Federal Rule of Civil Procedure 26(c) provides that a court “for good cause shown… may make any order which justice requires to protect a party or person from annoyance, embarrassment, oppression, or undue burden or expense.” Fed. R. Civ. P. 26. “While Rule 26(c) articulates a single standard for ruling on a protective order motion, that of ‘good cause,’ the federal courts have superimposed a somewhat more demanding balancing of interests approach under the Rule.” Farnsworth v. Center for Disease Control, 758 F.2d 1545, 1547 (11th Cir. 1985) (citations omitted). In evaluating whether a party has satisfied the burden of “good cause,” “a court should balance the non-moving party's interest in obtaining discovery and preparing for

trial against the moving party's proffer of harm that would result from the [discovery].” Barrata v. Homeland Housewares, LLC, 242 F.R.D. 641, 642 (S.D. Fla. 2007) (citing Farnsworth, 758 F.2d at 1547). “Generally, a party moving for a protective order must make a specific demonstration of facts in support of the request, as well as of the harm that will result without a protective order.” Fargeon v. Am. Nat'l Prop. & Cas. Co., No. 08-60037-CIV, 2008 WL 11332027, at *4 (S.D. Fla. July 8, 2008) (citing Dunford v. Rolly Marine Service, Co., 233 F.R.D. 635, 636 (S.D. Fla. 2005)). “Although the bases for granting a protective order are narrow, the Court may, on its own, limit the extent of discovery ‘if it determines that ... the proposed discovery is outside the scope permitted by Rule 26(b)(1).’” Morgan v. Orlando Health, Inc., 617CV1972ORL41GJK, 2019 WL 11639550, at *3 (M.D. Fla. Mar. 4, 2019)
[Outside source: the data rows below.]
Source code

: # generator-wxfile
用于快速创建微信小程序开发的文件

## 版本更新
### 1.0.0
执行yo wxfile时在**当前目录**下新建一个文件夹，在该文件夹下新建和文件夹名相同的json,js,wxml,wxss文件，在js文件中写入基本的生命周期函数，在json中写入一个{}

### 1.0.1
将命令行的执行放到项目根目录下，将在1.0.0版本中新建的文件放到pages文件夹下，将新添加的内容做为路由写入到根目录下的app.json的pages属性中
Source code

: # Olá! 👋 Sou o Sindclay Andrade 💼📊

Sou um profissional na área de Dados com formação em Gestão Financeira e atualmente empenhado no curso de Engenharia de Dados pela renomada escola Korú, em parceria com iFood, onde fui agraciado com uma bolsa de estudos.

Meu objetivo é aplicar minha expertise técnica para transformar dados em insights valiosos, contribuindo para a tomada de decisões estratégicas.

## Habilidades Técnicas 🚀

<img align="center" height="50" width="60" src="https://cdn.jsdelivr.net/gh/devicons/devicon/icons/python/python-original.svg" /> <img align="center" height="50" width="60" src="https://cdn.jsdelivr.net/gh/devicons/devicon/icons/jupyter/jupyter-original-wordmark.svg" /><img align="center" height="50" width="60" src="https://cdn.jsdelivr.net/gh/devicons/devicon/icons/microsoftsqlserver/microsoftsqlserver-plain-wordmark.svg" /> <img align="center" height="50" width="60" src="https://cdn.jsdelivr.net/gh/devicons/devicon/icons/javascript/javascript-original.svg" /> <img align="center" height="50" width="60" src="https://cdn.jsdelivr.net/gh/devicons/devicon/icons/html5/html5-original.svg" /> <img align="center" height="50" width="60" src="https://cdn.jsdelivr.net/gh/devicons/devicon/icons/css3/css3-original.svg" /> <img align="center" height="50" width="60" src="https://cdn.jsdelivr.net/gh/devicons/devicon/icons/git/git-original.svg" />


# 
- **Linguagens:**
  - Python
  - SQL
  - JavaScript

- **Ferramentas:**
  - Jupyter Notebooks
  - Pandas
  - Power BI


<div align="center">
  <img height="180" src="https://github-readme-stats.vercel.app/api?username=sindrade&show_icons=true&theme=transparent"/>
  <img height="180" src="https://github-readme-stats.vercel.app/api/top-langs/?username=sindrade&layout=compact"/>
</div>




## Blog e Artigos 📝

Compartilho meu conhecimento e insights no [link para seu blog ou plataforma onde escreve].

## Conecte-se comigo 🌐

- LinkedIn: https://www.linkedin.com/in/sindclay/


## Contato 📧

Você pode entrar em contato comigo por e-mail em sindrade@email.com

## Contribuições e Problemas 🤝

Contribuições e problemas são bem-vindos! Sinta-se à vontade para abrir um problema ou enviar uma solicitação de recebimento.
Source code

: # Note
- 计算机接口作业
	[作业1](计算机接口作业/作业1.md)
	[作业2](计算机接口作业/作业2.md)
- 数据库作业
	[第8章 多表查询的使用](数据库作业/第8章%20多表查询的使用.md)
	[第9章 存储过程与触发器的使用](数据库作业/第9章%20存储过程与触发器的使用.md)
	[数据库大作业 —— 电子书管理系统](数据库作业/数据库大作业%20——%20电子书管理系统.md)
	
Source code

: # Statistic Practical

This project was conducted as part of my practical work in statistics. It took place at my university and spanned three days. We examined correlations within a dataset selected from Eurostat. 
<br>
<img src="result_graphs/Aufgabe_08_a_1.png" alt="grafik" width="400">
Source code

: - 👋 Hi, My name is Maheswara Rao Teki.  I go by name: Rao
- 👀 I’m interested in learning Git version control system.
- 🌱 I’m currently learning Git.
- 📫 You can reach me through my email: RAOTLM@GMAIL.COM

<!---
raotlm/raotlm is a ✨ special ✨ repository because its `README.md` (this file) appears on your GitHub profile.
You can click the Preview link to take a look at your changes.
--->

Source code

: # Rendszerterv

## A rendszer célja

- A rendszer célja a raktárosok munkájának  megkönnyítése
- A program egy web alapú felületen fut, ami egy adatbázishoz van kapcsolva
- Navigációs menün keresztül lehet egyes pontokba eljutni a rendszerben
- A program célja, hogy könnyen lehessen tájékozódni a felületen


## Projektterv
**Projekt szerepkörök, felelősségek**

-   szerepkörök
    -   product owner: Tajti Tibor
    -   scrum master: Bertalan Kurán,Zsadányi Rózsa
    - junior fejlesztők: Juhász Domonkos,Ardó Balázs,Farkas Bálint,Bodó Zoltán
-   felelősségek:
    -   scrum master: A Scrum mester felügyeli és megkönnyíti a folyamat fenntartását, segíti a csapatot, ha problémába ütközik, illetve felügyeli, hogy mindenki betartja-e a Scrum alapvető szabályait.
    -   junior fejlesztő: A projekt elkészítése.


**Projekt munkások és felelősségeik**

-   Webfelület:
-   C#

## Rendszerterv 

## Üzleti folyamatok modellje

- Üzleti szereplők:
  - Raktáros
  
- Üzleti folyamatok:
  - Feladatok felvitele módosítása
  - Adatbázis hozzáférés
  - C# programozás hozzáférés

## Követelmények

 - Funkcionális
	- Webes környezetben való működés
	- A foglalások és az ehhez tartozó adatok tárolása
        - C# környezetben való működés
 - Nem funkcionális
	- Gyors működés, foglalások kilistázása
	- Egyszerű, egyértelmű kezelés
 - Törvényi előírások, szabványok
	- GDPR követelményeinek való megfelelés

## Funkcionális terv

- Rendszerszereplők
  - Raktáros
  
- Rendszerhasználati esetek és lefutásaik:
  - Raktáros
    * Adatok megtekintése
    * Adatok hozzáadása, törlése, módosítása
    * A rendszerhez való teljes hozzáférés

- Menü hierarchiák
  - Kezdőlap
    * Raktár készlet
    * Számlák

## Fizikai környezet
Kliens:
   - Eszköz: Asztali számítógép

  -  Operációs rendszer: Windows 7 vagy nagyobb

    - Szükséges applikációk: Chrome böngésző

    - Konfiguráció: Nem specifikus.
(quoting Fed. R. Civ. P. 26(b)(2)(C)(iii)). The Court will address the Verizon subpoena and the Poppy Bank subpoena in turn. First, the Verizon subpoena seeks: (1) “all records associated with the identified mobile number . . . relating to all delivered and undelivered inbound and outbound calls, text messages, and text message content to the above listed number, all voice mail, and all data connections from February 1, 2018 through June 1, 2018”; (2) the “[a]ctivation date and termination date of

each device associated with the account and the mobile number . . . for the period December 1, 2017 through the present”; (3) “all records associated with the identified mobile number” from “December 1, 2017 through June 1, 2018” including “all stored communications or files, including voice mail, text messages . . . e-mail, digital images[,] . . . contact lists, video calling, web activity[,] . . . domain accessed, data connections[,] . . . Internet protocol (IP) addresses, IP Session data, IP Destination Data, bookmarks, data sessions, name of web sites and/or applications accessed, date and time when all web sites, applications, and/or third party applications were accessed and the duration of each web site, application, and/or third party application was accessed, and any other files including all cell site and sector information associated with each connection and/or record associated with” the identified mobile number;

and (4) “[t]ypes of service subscriber utilized by” the identified mobile number “from December 1, 2017 through the present.” [DE 371-1]. Having considered the positions of the parties and the subject matter of this lawsuit, the Court finds that the Verizon subpoena requests discovery outside of the scope permitted by Rule 26(b)(1). See Fed. R. Civ. P. 26(b)(2)(C)(iii). The Verizon subpoena requests an extensive amount of information for a lengthy period of time, is overly broad, seeks largely irrelevant

information, and is not limited to specific communications with parties to this lawsuit.